First i think to these is equivalent to show that $M$ is orientable, then how $\dim(M)=n$ and $M$ is compact then i try to work with the Jordan - Brouwer separation theorem because these gives me a open set $A$ such that $\overline{A}$ is a compact submanifold and such that $\partial (\overline{A})=M$ but i not sure to these is correct.
Any hint or help i will be very grateful
 A: It seems like people suggested in the comments that orientability should be a hypothesis. I don’t think the problem assumes orientability. In fact, it seems like the purpose is to prove that a codimension $1$ submanifold of $\mathbb{R}^{n+1}$ must be orientable.
Assume for a contradiction $M$ is not orientable.
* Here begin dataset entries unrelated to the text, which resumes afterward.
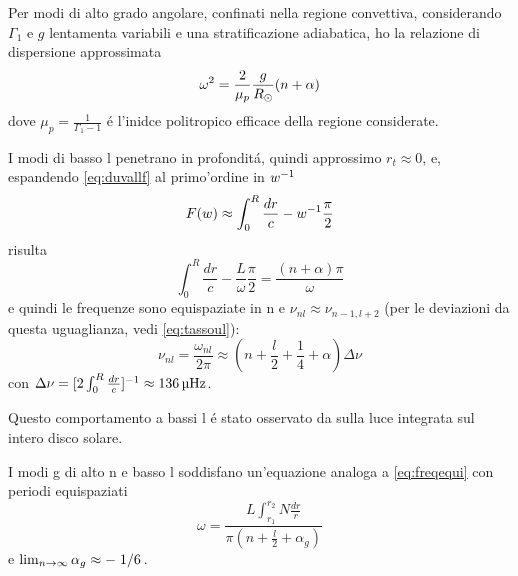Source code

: \documentclass[../main.tex]{subfiles}
\begin{document}
Per modi di alto grado angolare, confinati nella regione convettiva, considerando $\Gamma_1$ e $g$ lentamenta variabili e una stratificazione adiabatica, ho la relazione di dispersione approssimata
\begin{equation}
\omega^2=\frac{2}{\mu_p}\frac{g}{R_{\odot}{}}(n+\alpha)
\end{equation}
dove $\mu_p=\frac{1}{\Gamma_1-1}$ \'e l'inidce politropico efficace della regione considerate.

I modi di basso l penetrano in profondit\'a, quindi approssimo $r_t\approx0$, e, espandendo \eqref{eq:duvallf} al primo'ordine in ${w}^{-1}$
\begin{equation}
F(w)\approx\int_0^R\frac{dr}{c}-w^{-1}\frac{\pi}{2}\label{eq:Flinear}
\end{equation}
 risulta
\begin{equation}
\int_0^R\frac{dr}{c}-\frac{L}{\omega}\frac{\pi}{2}=\frac{(n+\alpha)\pi}{\omega}
\end{equation}
e quindi le  frequenze sono equispaziate in n e $\nu_{nl}\approx\nu_{n-1,l+2}$ (per le deviazioni da questa uguaglianza, vedi \eqref{eq:tassoul}):
\begin{equation}
\nu_{nl}=\frac{\omega_{nl}}{2\pi}\approx(n+\frac{l}{2}+\frac{1}{4}+\alpha)\Delta\nu\label{eq:freqequi}
\end{equation}
con $\Delta\nu=[2\int_0^R\frac{dr}{c}]^{-1}\approx\SI{136}{\micro\hertz}$.

Questo comportamento a bassi l \'e stato osservato da \cite{cla79solar} sulla luce integrata sul intero disco solare.


I modi g di alto n e basso l soddisfano un'equazione analoga a \eqref{eq:freqequi} con periodi equispaziati
\begin{equation}
\omega=\frac{L\int_{r_1}^{r_2}N\frac{dr}{r}}{\pi(n+\frac{l}{2}+\alpha_g)}
\end{equation}
e $\lim_{n\to\infty}{\alpha_g}\approx-\left.{1}\middle/{6}\right.$.
\end{document}
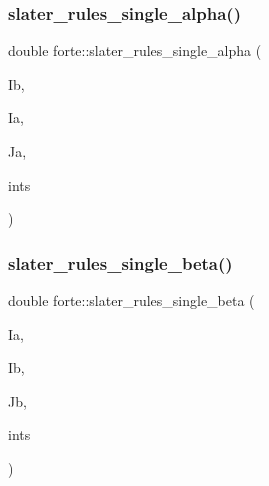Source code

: \mbox{\label{namespaceforte_a5f0ac83cc1c44664be9d04f973790b71}} 
\subsubsection{\texorpdfstring{slater\+\_\+rules\+\_\+single\+\_\+alpha()}{slater\_rules\_single\_alpha()}}
{\footnotesize\ttfamily double forte\+::slater\+\_\+rules\+\_\+single\+\_\+alpha (\begin{DoxyParamCaption}\item[{\mbox{\hyperlink{namespaceforte_a840d1bfd3a8b3c16e09979212f37313f}{String}}}]{Ib,  }\item[{\mbox{\hyperlink{namespaceforte_a840d1bfd3a8b3c16e09979212f37313f}{String}}}]{Ia,  }\item[{\mbox{\hyperlink{namespaceforte_a840d1bfd3a8b3c16e09979212f37313f}{String}}}]{Ja,  }\item[{const std\+::shared\+\_\+ptr$<$ \mbox{\hyperlink{classforte_1_1_active_space_integrals}{Active\+Space\+Integrals}} $>$ \&}]{ints }\end{DoxyParamCaption})}

\mbox{\label{namespaceforte_aa05d7bfcc1000c654a1d40af3332c5d0}} 
\subsubsection{\texorpdfstring{slater\+\_\+rules\+\_\+single\+\_\+beta()}{slater\_rules\_single\_beta()}}
{\footnotesize\ttfamily double forte\+::slater\+\_\+rules\+\_\+single\+\_\+beta (\begin{DoxyParamCaption}\item[{\mbox{\hyperlink{namespaceforte_a840d1bfd3a8b3c16e09979212f37313f}{String}}}]{Ia,  }\item[{\mbox{\hyperlink{namespaceforte_a840d1bfd3a8b3c16e09979212f37313f}{String}}}]{Ib,  }\item[{\mbox{\hyperlink{namespaceforte_a840d1bfd3a8b3c16e09979212f37313f}{String}}}]{Jb,  }\item[{const std\+::shared\+\_\+ptr$<$ \mbox{\hyperlink{classforte_1_1_active_space_integrals}{Active\+Space\+Integrals}} $>$ \&}]{ints }\end{DoxyParamCaption})}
Then there exists a loop $\gamma$ on $M$ such that it is not possible to choose consistently oriented bases on all coordinate patches simultaneously that intersect $\gamma$. By picking an arbitrary orientation on some chart, moving along the loop by marking the tip of a unit vector at each point given by this orientation and connecting the two ends of this path once we loop around $\gamma$ once, we can create a loop $\eta$ intersecting $M$ at a single point $p$. Equivalently, this is a section of the normal bundle that vanishes at a single point.
Since $\mathbb{R}^{n+1}$ is contractible, the loop $\eta$ must be the boundary of a disc $D$ in $\mathbb{R}^{n+1}$. We can assume that $\partial D = \eta$ and $M$ are transverse. We can also assume that $D$ and $M$ are transverse after a perturbation that fixes $\partial D$. Hence the intersection $K = D\cap M$ is a compact $1$-dimensional manifold, possibly with boundary. Indeed, $\partial K = \partial(D\cap M) = \partial D \cap M$, thus its boundary is non-empty. But then $K$ must be a union of paths. In particular, its boundary contains at least $2$ points but $\partial D \cap M = \eta \cap M = \{p\}$. This is a contradiction.
In the above argument, I proved orientability because it seems like you observed that the original statement is equivalent to orientability. If it is not clear why this is the case and you can't figure out why, feel free leave a comment.
A: Here is a sketch of another proof, using Jordan-Brouwer's Theorem, which relies on the fact that $M$ is closed (that you did not explicitly mentioned in your question, but this is needed to apply this Theorem).
The other is already very good.
Let $A$ be the bounded component  of $\Bbb R^{n+1}\setminus M$.
Consider the signed distance $r\colon \Bbb R^{n+1}\to \Bbb R$ defined as
$$
r(x) =
\begin{cases}
-d(x,M) & \text{if } x \in A,\\
d(x,M) & \text{if } x \notin A.
\end{cases}
$$
Then:

*

*Show that $r$ is smooth in a neighbourhood of $M$,

*Show that $\nabla r |_{M}$ is an outward unit normal vector field on $M$.